Collect all lines from the listing that include the string "delta".

————

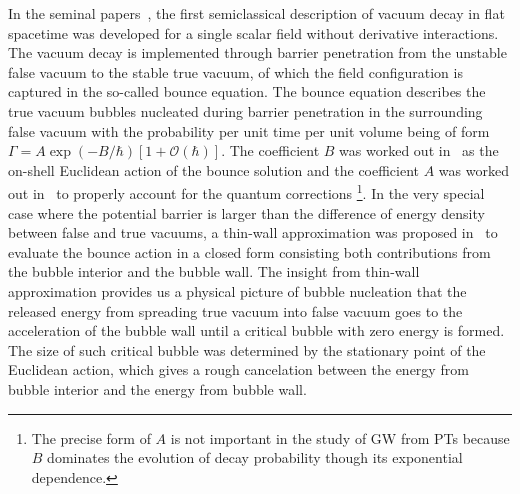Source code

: \documentclass[a4paper,11pt]{article}
\begin{document}
In the seminal papers~\cite{Coleman:1977py,Callan:1977pt}, the first semiclassical description of vacuum decay in flat spacetime was developed for a single scalar field without derivative interactions. The vacuum decay is implemented through barrier penetration from the unstable false vacuum to the stable true vacuum, of which the field configuration is captured in the so-called bounce equation. The bounce equation describes the true vacuum bubbles nucleated during barrier penetration in the surrounding false vacuum with the probability per unit time per unit volume being of form $\Gamma=A\exp(-B/\hbar)[1+\mathcal{O}(\hbar)]$. The coefficient $B$ was worked out in~\cite{Coleman:1977py} as the on-shell Euclidean  action  of the bounce solution and the coefficient $A$ was worked out in~\cite{Callan:1977pt} to properly account for the quantum corrections \footnote{The precise form of $A$ is not important in the study of GW from PTs because $B$ dominates the evolution of decay probability though its exponential dependence.}. In the very special case where the potential barrier is larger than the difference of energy density between false and true vacuums, a thin-wall approximation was proposed in~\cite{Coleman:1977py} to evaluate the bounce action in a closed form consisting both contributions from the bubble interior and the bubble wall. The insight from thin-wall approximation provides us a physical picture of bubble nucleation that the released energy from spreading true vacuum into false vacuum goes to the acceleration of the bubble wall until a critical bubble with zero energy is formed. The size of such critical bubble was determined by the stationary point of the Euclidean action, which gives a rough cancelation between the energy from bubble interior and the energy from bubble wall.
\end{document}
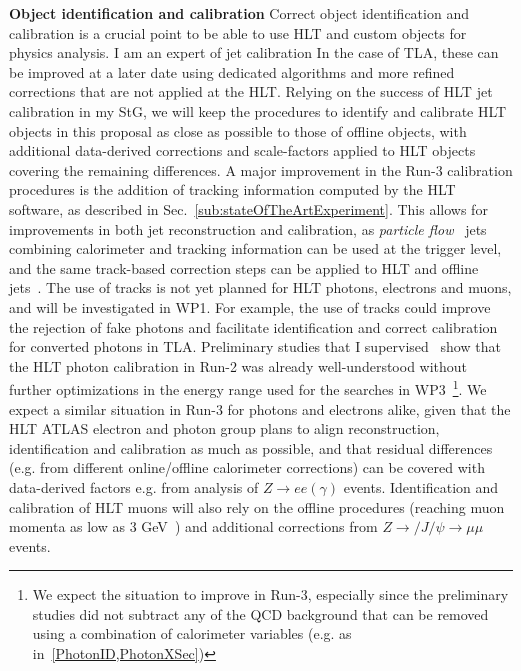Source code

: \textbf{Object identification and calibration} Correct object identification and calibration is a crucial point to be able to use HLT and custom objects for physics analysis.
I am an expert of jet calibration 
In the case of TLA, these can be improved at a later date using dedicated algorithms and more refined corrections that are not applied at the HLT. 
Relying on the success of HLT jet calibration in my StG, we will keep the procedures to identify and calibrate HLT objects in this proposal as close as possible to those of offline objects, with additional data-derived corrections and scale-factors applied to HLT objects covering the remaining differences. 
A major improvement in the Run-3 calibration procedures is the addition of tracking information computed by the HLT software, as described in Sec.~\ref{sub:stateOfTheArtExperiment}. 
This allows for improvements in both jet reconstruction and calibration, as \textit{particle flow}~\cite{ToBeCited} %
jets combining calorimeter and tracking information can be used at the trigger level, and the same track-based correction steps can be applied to HLT and offline jets~\cite{ToBeCited}. %
The use of tracks is not yet planned for HLT photons, electrons and muons, and will be investigated in WP1.   
For example, the use of tracks could improve the rejection of fake photons and facilitate identification and correct calibration for converted photons in TLA.  
Preliminary studies that I supervised~\cite{ToBeCited} %
show that the HLT photon calibration in Run-2 was already well-understood without further optimizations in the energy range used for the searches in WP3~\footnote{We expect the situation to improve in Run-3, especially since the preliminary studies did not subtract any of the QCD background that can be removed using a combination of calorimeter variables (e.g. as in~\ref{PhotonID,PhotonXSec})}. 
We expect a similar situation in Run-3 for photons and electrons alike, given that the HLT ATLAS electron and photon group plans to align reconstruction, identification and calibration as much as possible, and that residual differences (e.g. from different online/offline calorimeter corrections) can be covered with data-derived factors e.g. from analysis of $Z\rightarrow ee (\gamma)$ events.  
Identification and calibration of HLT muons will also rely on the offline procedures (reaching muon momenta as low as 3 GeV~\cite{ToBeCited}) %
and additional corrections from $Z\rightarrow / J/\psi \rightarrow \mu\mu$ events. 

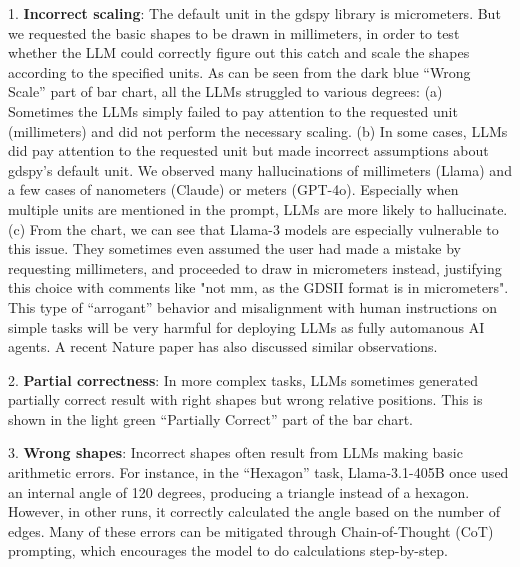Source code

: \documentclass{article}
\begin{document}
  1. \textbf{Incorrect scaling}: The default unit in the gdspy library is micrometers. But we requested the basic shapes to be drawn in millimeters, in order to test whether the LLM could correctly figure out this catch and scale the shapes according to the specified units. As can be seen from the dark blue ``Wrong Scale'' part of bar chart, all the LLMs struggled to various degrees: (a) Sometimes the LLMs simply failed to pay attention to the requested unit (millimeters) and did not perform the necessary scaling. (b) In some cases, LLMs did pay attention to the requested unit but made incorrect assumptions about gdspy's default unit. We observed many hallucinations of millimeters (Llama) and a few cases of nanometers (Claude) or meters (GPT-4o). Especially when multiple units are mentioned in the prompt, LLMs are more likely to hallucinate. (c) From the chart, we can see that Llama-3 models are especially vulnerable to this issue. They sometimes even assumed the user had made a mistake by requesting millimeters, and proceeded to draw in micrometers instead, justifying this choice with comments like "not mm, as the GDSII format is in micrometers". This type of ``arrogant'' behavior and misalignment with human instructions on simple tasks will be very harmful for deploying LLMs as fully automanous AI agents. A recent Nature paper \cite{ZhouNature2024} has also discussed similar observations.
  
  2. \textbf{Partial correctness}: In more complex tasks, LLMs sometimes generated partially correct result with right shapes but wrong relative positions. This is shown in the light green ``Partially Correct'' part of the bar chart.
  
  3. \textbf{Wrong shapes}: Incorrect shapes often result from LLMs making basic arithmetic errors. For instance, in the ``Hexagon'' task, Llama-3.1-405B once used an internal angle of 120 degrees, producing a triangle instead of a hexagon. However, in other runs, it correctly calculated the angle based on the number of edges. Many of these errors can be mitigated through Chain-of-Thought (CoT) prompting, which encourages the model to do calculations step-by-step.
\end{document}
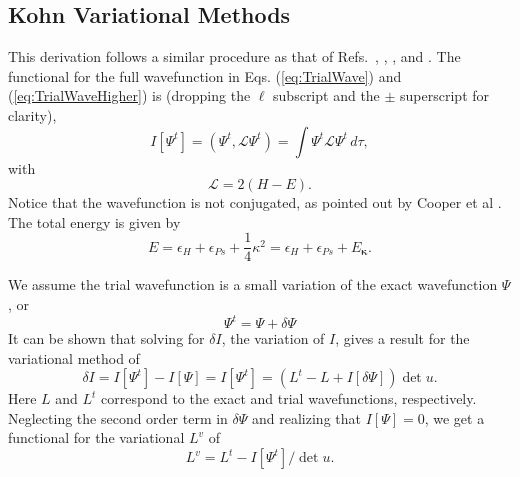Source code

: \documentclass[preprint,showpacs,preprintnumbers,amsmath,amssymb,longbibliography,pra,aps]{revtex4-1}
\newcommand{\beq}{\begin{equation}}
\newcommand{\eeq}{\end{equation}}
\begin{document}
\subsection{Kohn Variational Methods}
\label{sec:Kohn}
This derivation follows a similar procedure as that of Refs.~\cite{Lucchese1989}, \cite{Cooper2010}, \cite{Armour1991}, and \cite{VanReethThesis}.
The functional for the full wavefunction in Eqs. (\ref{eq:TrialWave}) and (\ref{eq:TrialWaveHigher}) is (dropping the $\ell$ subscript and the $\pm$ superscript for clarity),
\begin{equation}
I[\Psi^t] = \left(\Psi^t, \mathcal{L} \Psi^t \right) = \int \Psi^t \mathcal{L} \Psi^t \,d\tau,
\label{eq:IlDefPsi}
\end{equation}
with
\beq
\mathcal{L} = 2(H - E).
\label{eq:LDef}
\eeq
Notice that the wavefunction is not conjugated, as pointed out by Cooper et al \cite{Cooper2010}. The total energy is given by
\begin{equation}
\label{eq:TotalEnergy}
E = \epsilon_H + \epsilon_{Ps} + \frac{1}{4}\kappa^2 = \epsilon_H + \epsilon_{Ps} + E_{\bm \kappa}.
\end{equation}

We assume the trial wavefunction is a small variation of the exact wavefunction $\Psi$, or
\beq
\Psi^t = \Psi + \delta \Psi
\label{eq:PsiTrialRelation}
\eeq
It can be shown that solving for $\delta I$, the variation of $I$, gives a result for the variational method of
\beq
\delta I = I[\Psi^t] - I[\Psi] = I[\Psi^t] = (L^t - L + I[\delta \Psi]) \det u.
\label{eq:IlPsiVariation}
\eeq
Here $L$ and $L^t$ correspond to the exact and trial wavefunctions, respectively. Neglecting the second order term in $\delta \Psi$ and realizing that $I[\Psi] = 0$, we get a functional for the variational $L^v$ of
\beq
L^v = L^t - I[\Psi^t] / \det u.
\label{eq:ComplexKohnVariation}
\eeq
\end{document}
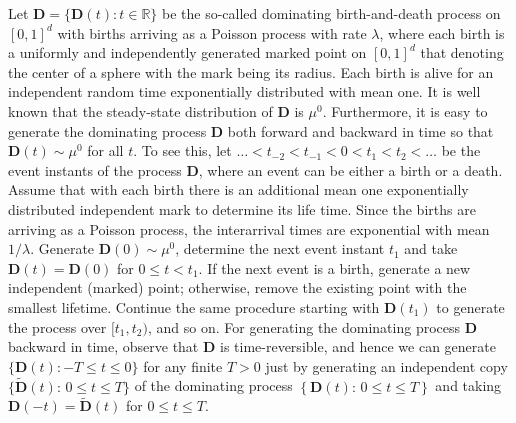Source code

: \documentclass[11pt]{article}
\newcommand{\reals}{\mathbb{R}}
\newcommand{\wt}{\widetilde}
\begin{document}
\newcommand{\mD}{\mathbf{D}}
\newcommand{\mZ}{\mathbf{Z}}
\newcommand{\mU}{\mathbf{U}}
\newcommand{\mL}{\mathbf{L}}
Let $\mD = \{\mD(t): t \in \reals\}$ be the so-called dominating birth-and-death process on $[0,1]^d$ with births arriving as a Poisson process with rate $\lambda$, where each birth is a uniformly and independently generated marked point on $[0,1]^d$ that denoting the center of a sphere with the mark being its radius. Each birth is alive for an independent random time exponentially distributed with mean one. It is well known that the steady-state distribution of $\mD$ is $\mu^0$. 
Furthermore, it is easy to generate the dominating process $\mD$ both forward and backward in time so that ${\mD(t) \sim \mu^0}$ for all $t$. To see this, let ${\dots < t_{-2} < t_{-1} < 0 < t_1 < t_2 < \dots}$ be the event instants of the process $\mD$, where an event can be either a birth or a death. Assume that with each birth there is an additional mean one exponentially distributed independent mark to determine its life time. Since the births are arriving as a Poisson process, the interarrival times are exponential with mean $1/\lambda$. Generate ${\mD(0) \sim \mu^0}$, determine the next event instant $t_1$ and take ${\mD(t) = \mD(0)}$ for ${0\leq t < t_1}$. If the next event is a birth, generate a new independent (marked) point; otherwise, remove the existing point with the smallest lifetime. Continue the same procedure starting with $\mD(t_1)$ to generate the process over $[t_1, t_2)$, and so on.
For generating the dominating process $\mD$ backward in time, observe that $\mD$ is time-reversible, and hence we can generate
$\{\mD(t): -T \leq t \leq 0\}$ for any finite ${T > 0}$ just by generating an independent copy $\{\wt{\mD}(t):\, 0 \leq t \leq T\}$ of the dominating process $\left\{\mD(t):\, 0 \leq  t \leq T\right\}$
and taking ${\mD(-t) = \wt{\mD}(t)}$ for ${0 \leq t \leq T}$. \\
\end{document}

————

**Task output**
\Psi^t = \Psi + \delta \Psi
It can be shown that solving for $\delta I$, the variation of $I$, gives a result for the variational method of
\delta I = I[\Psi^t] - I[\Psi] = I[\Psi^t] = (L^t - L + I[\delta \Psi]) \det u.
Here $L$ and $L^t$ correspond to the exact and trial wavefunctions, respectively. Neglecting the second order term in $\delta \Psi$ and realizing that $I[\Psi] = 0$, we get a functional for the variational $L^v$ of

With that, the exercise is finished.